You probably have a vision in your head of endless stretches of grey cubicles, stolid and unremarkable office buildings and pale minions toiling away endlessly entering data and filling out long forms, painfully ensuring everything that need be ticked is correctly ticked. You probably think of bureaucracy synonymously with government. You may think too, of surveillance in terms of cameras everywhere. That’s just a small part of it. Business is very bureaucratic too, always has been.

So what is surveillance bureaucracy and why should we take note? What are the implications and how do we deal with it?

In short, surveillance bureaucracy is the use of a number of digital technologies, from sensors, to tags we wear, cameras in buildings and inside vehicles, productivity monitoring software (like keystroke monitoring) to online forms, time sheets, apps on our mobile devices to the myriad policies, rules and regulations that surround these digital technologies. It is using surveillance technologies to improve efficiency and compliance. It is scary. But there is hope.

The rise of surveillance bureaucracy wasn’t something planned. There was, and is, no deliberate and elaborate scheme to get where we are and may well be going in the short term. That’s the wistful daftness of conspiracy theorists. Instead, it is much the same as how we arrived at surveillance capitalism as Dr. Shoshana Zuboff has so eloquently defined it. They kind of happened in lockstep, in a messy, haphazard way.

While a Medium post is not really the ideal space to go into detail, I’ll try to summarise it here. More detail will be in my forthcoming book, Digital Sapiens. Bureaucracy features heavily as an aspect of modern culture around the world.

One of several things that make up culture such as kinship, arts and religion, is also how we organise our various societies. Bureaucracy was a technology that arose from the early start of the Industrial Era nearly 300 years ago. But it’s not the first time. Prior to Western European capitalism, the Egyptians, well over 2,500 years ago, ran a complex and highly efficient bureaucracy. So did many Andean cultures such as the Olmec and Aztec. Here, I will focus on more bureaucracy as it relates to our current age.

If you’ve worked for a large corporation, especially a multi-national, you will understand how bureaucratic they can be. Government as a bureaucratic system we all understand. Government seeks efficiency through controlling costs and regulation public services and goods. Business uses bureaucracy to run efficiently as possible, but the end game is not the delivery of goods and services anymore, it is profitability and shareholder value.
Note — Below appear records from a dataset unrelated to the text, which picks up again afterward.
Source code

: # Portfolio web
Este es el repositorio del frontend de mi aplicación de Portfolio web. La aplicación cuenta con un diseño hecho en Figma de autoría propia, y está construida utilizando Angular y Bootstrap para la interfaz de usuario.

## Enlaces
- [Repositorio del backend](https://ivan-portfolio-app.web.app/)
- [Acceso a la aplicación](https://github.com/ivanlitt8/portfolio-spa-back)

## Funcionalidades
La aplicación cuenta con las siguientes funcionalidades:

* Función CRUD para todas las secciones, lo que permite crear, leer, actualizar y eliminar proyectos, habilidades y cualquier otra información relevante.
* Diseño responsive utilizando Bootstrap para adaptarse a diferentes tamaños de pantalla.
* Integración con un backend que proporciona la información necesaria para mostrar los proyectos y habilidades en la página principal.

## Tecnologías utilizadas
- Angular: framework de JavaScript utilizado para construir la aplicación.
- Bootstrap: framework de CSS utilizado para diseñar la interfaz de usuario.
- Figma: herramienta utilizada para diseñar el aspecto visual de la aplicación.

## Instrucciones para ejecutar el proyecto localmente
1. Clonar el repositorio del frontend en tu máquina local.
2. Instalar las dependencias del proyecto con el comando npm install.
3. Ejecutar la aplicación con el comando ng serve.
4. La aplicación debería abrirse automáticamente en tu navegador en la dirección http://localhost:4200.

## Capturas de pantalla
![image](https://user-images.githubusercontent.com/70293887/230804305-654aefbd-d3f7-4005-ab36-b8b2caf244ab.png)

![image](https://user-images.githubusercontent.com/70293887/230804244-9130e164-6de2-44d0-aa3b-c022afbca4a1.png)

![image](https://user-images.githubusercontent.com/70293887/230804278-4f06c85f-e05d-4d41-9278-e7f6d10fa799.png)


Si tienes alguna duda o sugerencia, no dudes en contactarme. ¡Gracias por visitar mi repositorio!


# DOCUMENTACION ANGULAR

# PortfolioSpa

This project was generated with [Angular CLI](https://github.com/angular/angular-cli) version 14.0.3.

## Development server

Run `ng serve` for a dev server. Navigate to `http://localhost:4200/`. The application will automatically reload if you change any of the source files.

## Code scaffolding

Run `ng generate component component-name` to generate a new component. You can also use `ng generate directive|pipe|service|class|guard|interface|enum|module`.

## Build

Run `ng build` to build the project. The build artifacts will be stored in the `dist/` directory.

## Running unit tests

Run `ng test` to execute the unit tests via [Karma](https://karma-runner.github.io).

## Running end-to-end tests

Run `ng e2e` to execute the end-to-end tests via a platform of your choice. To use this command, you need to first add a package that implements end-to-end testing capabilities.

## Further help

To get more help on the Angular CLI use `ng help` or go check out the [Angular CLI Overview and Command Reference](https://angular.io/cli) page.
Good capitalism has gone awry.

Government bureaucratic surveillance ha been often quite well intended, but not considered the unintended consequences. One prime example is the trucking industry in America and now Canada through what are called ELDs (Electronic Logging Devices.) These are hardwired into truck engines. They monitor driving hours, routes and so on and use GPS. The intent was to stop drivers from getting exhausted and being exploited by employers. It is not working. If this topic interests you in particular, Dr. Karen Levy of Cornell University has written an interesting book on the topic titled “Data Driven, Truckers, Technology and the New Workplace Surveillance.

As with most technologies that people feel enslaved by, people have found workarounds. They’re gaming the system, changing log-in protocols and messing with the device software. Sometimes, even outright smashing the devices. Incidents of crashes and driver deaths have increased since ELDs were introduced.

In industry, with more people working from home, companies have installed keystroke monitoring software and other applications that measure numbers of emails sent, or track what apps are used when during the day. Some factories use cameras and software to track employee safety, that is good. But it can just as easily track productivity and be used against workers. Needless to say, these surveilled workers either quit or find workarounds.

I’m trying to keep this article short, while conveying an idea to think about. Both governments and business have scaffolded a number of additional surveillance tools on top of initial ones, without really thinking about the larger consequences of what they are doing and what will happen.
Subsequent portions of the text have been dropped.